Exercise data.
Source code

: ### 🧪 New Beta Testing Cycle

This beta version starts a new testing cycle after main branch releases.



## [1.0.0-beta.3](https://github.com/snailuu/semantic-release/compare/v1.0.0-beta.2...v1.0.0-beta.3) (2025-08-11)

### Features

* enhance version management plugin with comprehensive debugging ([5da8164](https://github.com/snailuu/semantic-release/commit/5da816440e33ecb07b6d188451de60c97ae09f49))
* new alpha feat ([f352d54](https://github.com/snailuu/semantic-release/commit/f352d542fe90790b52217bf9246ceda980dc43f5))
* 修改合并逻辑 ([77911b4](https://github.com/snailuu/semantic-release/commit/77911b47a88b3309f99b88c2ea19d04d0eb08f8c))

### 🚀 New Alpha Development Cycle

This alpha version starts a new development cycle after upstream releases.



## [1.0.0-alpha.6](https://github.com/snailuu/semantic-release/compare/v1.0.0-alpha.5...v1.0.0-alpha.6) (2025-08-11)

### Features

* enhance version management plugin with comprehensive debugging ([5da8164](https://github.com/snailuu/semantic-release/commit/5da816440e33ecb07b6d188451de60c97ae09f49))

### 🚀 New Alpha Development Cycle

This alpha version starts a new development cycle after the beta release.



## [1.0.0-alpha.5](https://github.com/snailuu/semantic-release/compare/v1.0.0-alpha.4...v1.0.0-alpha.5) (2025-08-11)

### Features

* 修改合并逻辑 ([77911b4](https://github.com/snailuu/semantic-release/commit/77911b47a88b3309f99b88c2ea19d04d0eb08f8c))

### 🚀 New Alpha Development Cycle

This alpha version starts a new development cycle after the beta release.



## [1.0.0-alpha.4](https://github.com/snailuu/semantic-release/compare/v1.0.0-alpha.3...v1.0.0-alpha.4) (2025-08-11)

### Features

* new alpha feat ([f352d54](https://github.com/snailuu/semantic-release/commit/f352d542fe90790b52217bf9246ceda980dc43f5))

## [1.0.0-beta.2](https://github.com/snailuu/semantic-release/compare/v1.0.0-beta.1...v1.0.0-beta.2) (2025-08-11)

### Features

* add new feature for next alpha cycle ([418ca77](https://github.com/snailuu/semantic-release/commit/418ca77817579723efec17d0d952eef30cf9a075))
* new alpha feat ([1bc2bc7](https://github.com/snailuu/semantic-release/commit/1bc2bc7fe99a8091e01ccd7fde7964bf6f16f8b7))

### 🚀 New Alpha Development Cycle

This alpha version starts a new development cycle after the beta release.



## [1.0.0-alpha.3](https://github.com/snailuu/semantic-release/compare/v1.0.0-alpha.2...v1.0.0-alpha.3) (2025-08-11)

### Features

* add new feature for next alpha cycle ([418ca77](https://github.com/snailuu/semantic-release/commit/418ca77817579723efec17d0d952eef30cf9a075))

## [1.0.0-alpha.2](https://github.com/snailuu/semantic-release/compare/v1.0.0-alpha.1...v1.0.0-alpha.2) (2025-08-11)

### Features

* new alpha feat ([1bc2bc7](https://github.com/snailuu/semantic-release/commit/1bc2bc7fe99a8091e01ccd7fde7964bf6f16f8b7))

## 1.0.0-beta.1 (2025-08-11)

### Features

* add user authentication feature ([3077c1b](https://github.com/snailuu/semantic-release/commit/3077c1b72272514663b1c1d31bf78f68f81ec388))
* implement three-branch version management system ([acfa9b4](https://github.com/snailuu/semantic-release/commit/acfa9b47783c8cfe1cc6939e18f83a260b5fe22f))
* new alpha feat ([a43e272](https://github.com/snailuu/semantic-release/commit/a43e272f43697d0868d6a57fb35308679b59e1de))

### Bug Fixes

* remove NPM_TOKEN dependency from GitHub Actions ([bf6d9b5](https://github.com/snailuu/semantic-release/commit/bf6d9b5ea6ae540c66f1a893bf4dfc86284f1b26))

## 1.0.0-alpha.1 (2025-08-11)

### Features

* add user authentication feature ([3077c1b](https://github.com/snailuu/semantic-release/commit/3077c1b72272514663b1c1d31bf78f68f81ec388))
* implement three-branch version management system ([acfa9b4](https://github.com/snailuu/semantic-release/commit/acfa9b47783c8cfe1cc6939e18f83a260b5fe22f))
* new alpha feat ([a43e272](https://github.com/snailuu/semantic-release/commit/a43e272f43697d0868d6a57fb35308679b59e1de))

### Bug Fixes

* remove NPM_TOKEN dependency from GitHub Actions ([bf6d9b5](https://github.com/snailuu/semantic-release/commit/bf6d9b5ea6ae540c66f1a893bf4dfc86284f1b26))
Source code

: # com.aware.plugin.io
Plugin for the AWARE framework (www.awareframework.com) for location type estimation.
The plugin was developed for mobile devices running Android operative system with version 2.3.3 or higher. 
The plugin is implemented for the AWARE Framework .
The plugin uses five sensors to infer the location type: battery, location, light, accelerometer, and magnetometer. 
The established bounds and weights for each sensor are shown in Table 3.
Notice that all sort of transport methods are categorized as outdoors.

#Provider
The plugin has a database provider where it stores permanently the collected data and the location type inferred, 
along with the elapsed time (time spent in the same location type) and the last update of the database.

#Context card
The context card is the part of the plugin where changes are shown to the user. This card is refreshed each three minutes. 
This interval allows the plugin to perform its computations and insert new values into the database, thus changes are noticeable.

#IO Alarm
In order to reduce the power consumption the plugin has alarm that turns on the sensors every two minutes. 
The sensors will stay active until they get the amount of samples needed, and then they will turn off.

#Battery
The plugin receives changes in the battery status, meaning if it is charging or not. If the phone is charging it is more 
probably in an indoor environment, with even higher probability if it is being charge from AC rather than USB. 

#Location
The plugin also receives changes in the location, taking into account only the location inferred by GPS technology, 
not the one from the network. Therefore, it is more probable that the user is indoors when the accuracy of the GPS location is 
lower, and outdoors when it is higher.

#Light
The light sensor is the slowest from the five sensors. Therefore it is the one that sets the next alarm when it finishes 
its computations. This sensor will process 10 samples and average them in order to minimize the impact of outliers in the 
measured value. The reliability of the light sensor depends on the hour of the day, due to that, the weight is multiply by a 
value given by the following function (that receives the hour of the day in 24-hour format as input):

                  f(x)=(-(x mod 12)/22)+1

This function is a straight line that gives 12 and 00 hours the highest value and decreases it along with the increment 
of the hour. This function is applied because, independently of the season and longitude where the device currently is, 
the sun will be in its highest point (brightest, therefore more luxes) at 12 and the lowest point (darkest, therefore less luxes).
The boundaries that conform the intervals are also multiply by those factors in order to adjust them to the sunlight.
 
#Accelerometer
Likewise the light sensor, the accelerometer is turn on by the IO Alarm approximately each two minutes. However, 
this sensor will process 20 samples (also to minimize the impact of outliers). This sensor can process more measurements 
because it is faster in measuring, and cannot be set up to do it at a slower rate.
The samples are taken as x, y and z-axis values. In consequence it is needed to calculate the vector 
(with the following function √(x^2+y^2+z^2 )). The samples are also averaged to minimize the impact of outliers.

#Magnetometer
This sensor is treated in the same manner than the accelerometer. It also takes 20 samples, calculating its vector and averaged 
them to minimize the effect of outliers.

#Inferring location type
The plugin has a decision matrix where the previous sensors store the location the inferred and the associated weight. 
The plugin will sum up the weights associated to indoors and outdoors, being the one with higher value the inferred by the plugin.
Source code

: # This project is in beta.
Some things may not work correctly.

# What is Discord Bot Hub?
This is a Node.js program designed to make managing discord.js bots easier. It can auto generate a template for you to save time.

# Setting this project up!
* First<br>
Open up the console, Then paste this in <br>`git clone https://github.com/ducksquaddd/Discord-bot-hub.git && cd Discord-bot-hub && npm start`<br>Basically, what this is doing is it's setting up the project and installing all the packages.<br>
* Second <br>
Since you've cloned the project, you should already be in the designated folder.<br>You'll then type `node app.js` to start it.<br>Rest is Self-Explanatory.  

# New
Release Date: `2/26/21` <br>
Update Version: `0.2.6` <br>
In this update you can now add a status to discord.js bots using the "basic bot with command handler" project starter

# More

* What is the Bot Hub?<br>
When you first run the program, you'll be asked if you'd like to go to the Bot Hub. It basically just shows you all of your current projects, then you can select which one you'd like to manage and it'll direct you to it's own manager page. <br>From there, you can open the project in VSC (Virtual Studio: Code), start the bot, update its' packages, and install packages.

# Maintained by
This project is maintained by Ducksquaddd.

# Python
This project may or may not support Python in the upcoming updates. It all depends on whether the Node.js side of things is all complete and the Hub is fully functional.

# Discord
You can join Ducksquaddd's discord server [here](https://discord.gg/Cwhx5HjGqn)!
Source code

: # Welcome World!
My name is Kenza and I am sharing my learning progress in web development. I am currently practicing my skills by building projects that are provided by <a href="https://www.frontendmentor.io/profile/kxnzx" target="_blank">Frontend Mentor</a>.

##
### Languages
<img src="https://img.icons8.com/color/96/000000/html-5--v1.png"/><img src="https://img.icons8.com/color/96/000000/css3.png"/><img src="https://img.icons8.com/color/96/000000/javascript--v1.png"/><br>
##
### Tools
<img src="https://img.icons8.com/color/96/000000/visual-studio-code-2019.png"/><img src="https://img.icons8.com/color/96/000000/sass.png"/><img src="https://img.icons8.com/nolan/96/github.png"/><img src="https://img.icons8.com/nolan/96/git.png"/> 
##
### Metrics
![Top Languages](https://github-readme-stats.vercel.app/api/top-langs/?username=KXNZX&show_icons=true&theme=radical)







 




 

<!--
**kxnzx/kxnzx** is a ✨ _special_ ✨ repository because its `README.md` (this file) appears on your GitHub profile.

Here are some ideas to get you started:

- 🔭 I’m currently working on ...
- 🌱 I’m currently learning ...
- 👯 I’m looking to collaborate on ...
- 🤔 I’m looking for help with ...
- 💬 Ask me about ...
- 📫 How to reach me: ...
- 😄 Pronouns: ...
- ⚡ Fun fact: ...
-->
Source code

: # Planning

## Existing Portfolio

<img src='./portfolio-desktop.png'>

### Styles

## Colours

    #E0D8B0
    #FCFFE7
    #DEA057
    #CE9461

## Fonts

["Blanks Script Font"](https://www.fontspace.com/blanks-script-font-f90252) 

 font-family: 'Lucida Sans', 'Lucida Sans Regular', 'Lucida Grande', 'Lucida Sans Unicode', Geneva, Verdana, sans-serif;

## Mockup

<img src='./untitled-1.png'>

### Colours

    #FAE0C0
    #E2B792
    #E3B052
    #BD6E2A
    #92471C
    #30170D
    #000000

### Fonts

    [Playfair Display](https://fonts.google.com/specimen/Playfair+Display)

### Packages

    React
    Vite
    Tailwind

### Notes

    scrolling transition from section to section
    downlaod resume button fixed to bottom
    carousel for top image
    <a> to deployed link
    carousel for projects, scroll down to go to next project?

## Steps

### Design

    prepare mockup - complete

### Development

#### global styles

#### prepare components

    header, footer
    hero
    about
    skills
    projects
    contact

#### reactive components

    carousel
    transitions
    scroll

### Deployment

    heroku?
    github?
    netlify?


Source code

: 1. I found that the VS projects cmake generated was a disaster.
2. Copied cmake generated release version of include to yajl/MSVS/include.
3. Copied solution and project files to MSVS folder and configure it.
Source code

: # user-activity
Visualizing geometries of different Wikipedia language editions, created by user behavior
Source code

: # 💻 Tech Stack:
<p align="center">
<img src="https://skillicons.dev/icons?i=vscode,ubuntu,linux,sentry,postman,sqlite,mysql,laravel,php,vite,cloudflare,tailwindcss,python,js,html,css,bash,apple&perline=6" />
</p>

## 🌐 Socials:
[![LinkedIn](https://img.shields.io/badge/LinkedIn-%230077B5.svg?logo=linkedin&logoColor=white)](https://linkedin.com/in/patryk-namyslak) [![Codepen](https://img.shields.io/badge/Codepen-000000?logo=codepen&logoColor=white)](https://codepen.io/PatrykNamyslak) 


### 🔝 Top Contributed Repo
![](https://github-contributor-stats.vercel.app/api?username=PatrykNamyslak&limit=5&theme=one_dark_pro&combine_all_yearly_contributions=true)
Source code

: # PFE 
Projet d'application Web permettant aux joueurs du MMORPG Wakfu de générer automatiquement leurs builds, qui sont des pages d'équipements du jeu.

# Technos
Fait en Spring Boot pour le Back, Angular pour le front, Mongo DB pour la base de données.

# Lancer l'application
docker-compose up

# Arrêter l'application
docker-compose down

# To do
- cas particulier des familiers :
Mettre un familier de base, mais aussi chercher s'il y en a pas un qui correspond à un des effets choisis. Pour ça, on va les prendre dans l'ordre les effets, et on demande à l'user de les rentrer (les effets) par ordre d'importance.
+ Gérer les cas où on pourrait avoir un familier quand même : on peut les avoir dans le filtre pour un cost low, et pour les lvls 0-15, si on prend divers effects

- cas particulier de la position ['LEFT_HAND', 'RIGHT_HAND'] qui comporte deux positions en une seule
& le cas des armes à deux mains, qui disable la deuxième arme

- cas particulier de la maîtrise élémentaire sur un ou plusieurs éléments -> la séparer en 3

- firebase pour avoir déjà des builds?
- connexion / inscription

Task to complete.
When a line in the records contains the string "generated", it counts; state how many lines count, with no other words.

Reply.
2